NAMA : Cut Rifka Angeline
NPM : 21213968
KELAS : 4EB19
Pelanggaran Etika Bisnis ( Iklan Kartu XL dan Kartu AS)
1. Kasus : Persaingan Iklan Kartu XL dan Kartu As
Perang
provider celullar paling seru saat ini adalah antara XL dan Telkomsel.
Berkali-kali kita dapat melihat iklan-iklan kartu XL dan kartu
as/simpati (Telkomsel) saling menjatuhkan dengan cara saling memurahkan
tarif sendiri. Kini perang 2 kartu yang sudah ternama ini kian meruncing
dan langsung tak tanggung-tanggung menyindir satu sama lain secara
vulgar. Bintang iklan yang jadi kontroversi itu adalah SULE, pelawak
yang sekarang sedang naik daun. Awalnya Sule adalah bintang iklan XL. Di
XL, Sule bermain satu frame dengan bintang cilik Baim dan Putri Titian.

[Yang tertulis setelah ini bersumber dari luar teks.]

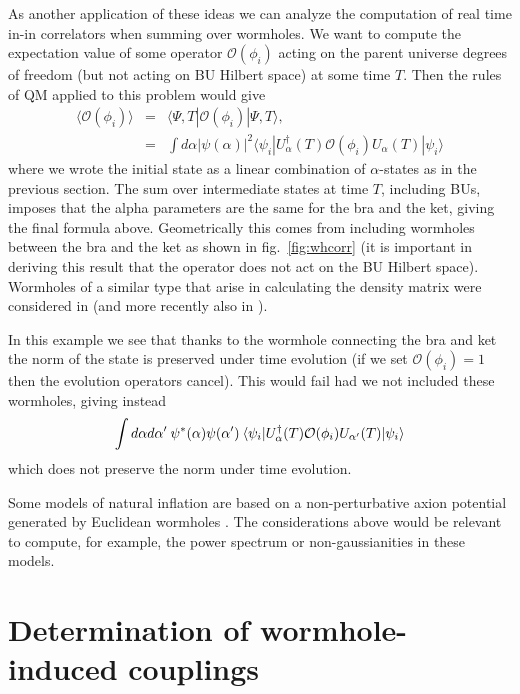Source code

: \documentclass[11pt]{article}
\numberwithin{equation}{section}
\newcommand{\beq}{\begin{equation}}
\newcommand{\eeq}{\end{equation}}
\begin{document}
As another application of these ideas we can analyze the computation of real time in-in correlators when summing over wormholes. We want to compute the expectation value of some operator $\mathcal{O}(\phi_i)$ acting on the parent universe degrees of freedom (but not acting on BU Hilbert space) at some time $T$. Then the rules of QM applied to this problem would give 
\begin{eqnarray}
\langle \mathcal{O}(\phi_i)\rangle &=& \langle \Psi, T | \mathcal{O}(\phi_i) | \Psi, T\rangle, \nonumber\\
&=& \int d\alpha |\psi(\alpha)|^2 \langle \psi_i | U_\alpha^\dagger(T) \mathcal{O}(\phi_i) U_\alpha(T) | \psi_i \rangle
\end{eqnarray} 
where we wrote the initial state as a linear combination of $\alpha$-states as in the previous section. The sum over intermediate states at time $T$, including BUs, imposes that the alpha parameters are  the same for the bra and the ket, giving the final formula above. Geometrically this comes from including wormholes between the bra and the ket as shown in fig.~\ref{fig:whcorr} (it is important in deriving this result that the operator does not act on the BU Hilbert space). Wormholes of a similar type that arise in calculating the density matrix were considered in \cite{Page:1986vw} (and more recently also in \cite{Maldacena:2019cbz}). 

In this example we see that thanks to the wormhole connecting the bra and ket the norm of the state is preserved under time evolution (if we set $\mathcal{O}(\phi_i) = 1$ then the evolution operators cancel). This would fail had we not included these wormholes, giving instead 
\beq
 \int d\alpha d\alpha' \hspace{0.08cm}\psi^*(\alpha)\psi(\alpha') \hspace{0.08cm} \langle \psi_i | U_\alpha^\dagger(T) \mathcal{O}(\phi_i) U_{\alpha'}(T) | \psi_i \rangle
\eeq
which does not preserve the norm under time evolution.

Some models of natural inflation are based on a non-perturbative axion potential generated by Euclidean wormholes \cite{Rey:1989mg, PhysRevLett.65.3233, Hebecker:2016dsw}. The considerations above would be relevant to compute, for example, the power spectrum or non-gaussianities in these models. 

\section{Determination of wormhole-induced couplings}
\end{document}
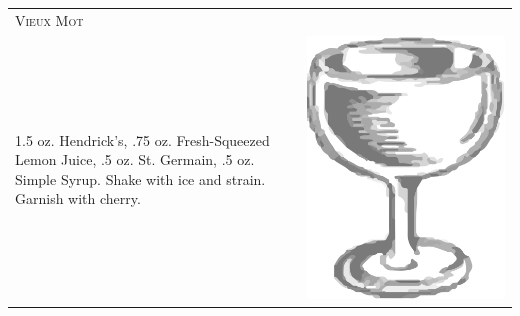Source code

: \documentclass{article}
\begin{document}
\begin{multicols}{2}
\begin{tabular}{p{2in} p{0.5in}}
\multicolumn{2}{p{3in}}{\centering\Huge\textsc{Vieux Mot}} \\ 
   \vspace{-0.1in}1.5 oz. Hendrick's, .75 oz. Fresh-Squeezed Lemon Juice, .5 oz. St. Germain, .5 oz. Simple Syrup. Shake with ice and strain. Garnish with cherry. &
   \vspace{-0.1in} \includegraphics{coupe.png}
\end{tabular}


\end{multicols}
\end{document}
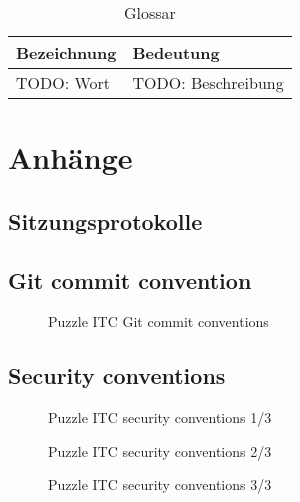 \begin{table}[H]
    \begin{tabular}{|L{0.3\textwidth}|L{0.6\textwidth}|}
        \hline
         \textbf{\color{white}Bezeichnung} & \textbf{\color{white}Bedeutung} \\[12pt]
        \hline
        TODO: Wort & TODO: Beschreibung \\
        \hline
    \end{tabular}
    \caption{Glossar}
\end{table}

\chapter{Anhänge}

\section{Sitzungsprotokolle}

\section{Git commit convention}
\label{sec:gitconv}
\begin{figure}[h]
    \centering
    \caption{Puzzle ITC Git commit conventions}
    \end{figure}

\section{Security conventions}
\label{sec:secconv}
\begin{figure}[h]
    \centering
    \caption{Puzzle ITC security conventions 1/3}
    \end{figure}
\begin{figure}[h]
    \centering
    \caption{Puzzle ITC security conventions 2/3 }
    \end{figure}  
\begin{figure}[h]
    \centering
    \caption{Puzzle ITC security conventions 3/3}
    \end{figure}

Di situ, si Baim disuruh om sule untuk ngomong, “om sule ganteng”, tapi dengan kepolosan dan kejujuran (yang tentu saja sudah direkayasa oleh sutradara ) si baim ngomong, “om sule jelek..”.
Setelah itu, sule kemudian membujuk baim untuk ngomong lagi, “om sule
ganteng” tapi kali ini si baim dikasih es krim sama sule. Tapi tetap
saja si baim ngomong, “om sule jelek”. XL membuat sebuah slogan, “sejujur baim, sejujur XL”.
Iklan ini dibalas oleh TELKOMSEL dengan meluncurkan iklan kartu AS.
Awalnya, bintang iklannya bukan sule, tapi di iklan tersebut sudah
membalas iklan XL tersebut dengan kata-katanya yang kurang lebih
berbunyi seperti ini, “makanya, jangan mau diboongin anak kecil..!!!”
Nggak cukup di situ, kartu AS meluncurkan iklan baru dengan bintang
sule. Di iklan tersebut, sule menyatakan kepada pers bahwa dia sudah
tobat. Sule sekarang memakai kartu AS yang katanya murahnya dari awal,
jujur. Sule juga berkata bahwa dia kapok diboongin anak kecil sambil
tertawa dengan nada mengejek. Perang iklan antar operator sebenarnya
sudah lama terjadi. Namun pada perang iklan yang satu ini, tergolong
parah. Biasanya, tidak ada bintang iklan yang pindah ke produk
kompetitor selama jangka waktu kurang dari 6 bulan. Namun pada kasus
ini, saat penayangan iklan XL masih diputar di Televisi, sudah ada iklan
lain yang “menjatuhkan” iklan lain dengan menggunakan bintang iklan
yang sama.
1. Teori dan Pembahasan
Etika
bisnis merupakan pemikiran atau refleksi tentang moralitas dalam
ekonomi atau bisnis dan semua pihak yang terkait dengan eksistensi
korporasi termasuk dengan para kompetitor untuk menghindari
penyimpangan-penyimpangan ilmu ekonomi dan mencapai tujuan atau
mendapatkan profit, sehingga kita harus menguasai sudut pandang ekonomi,
hukum, dan etika atau moral agar dapat mencapai target yang dimaksud.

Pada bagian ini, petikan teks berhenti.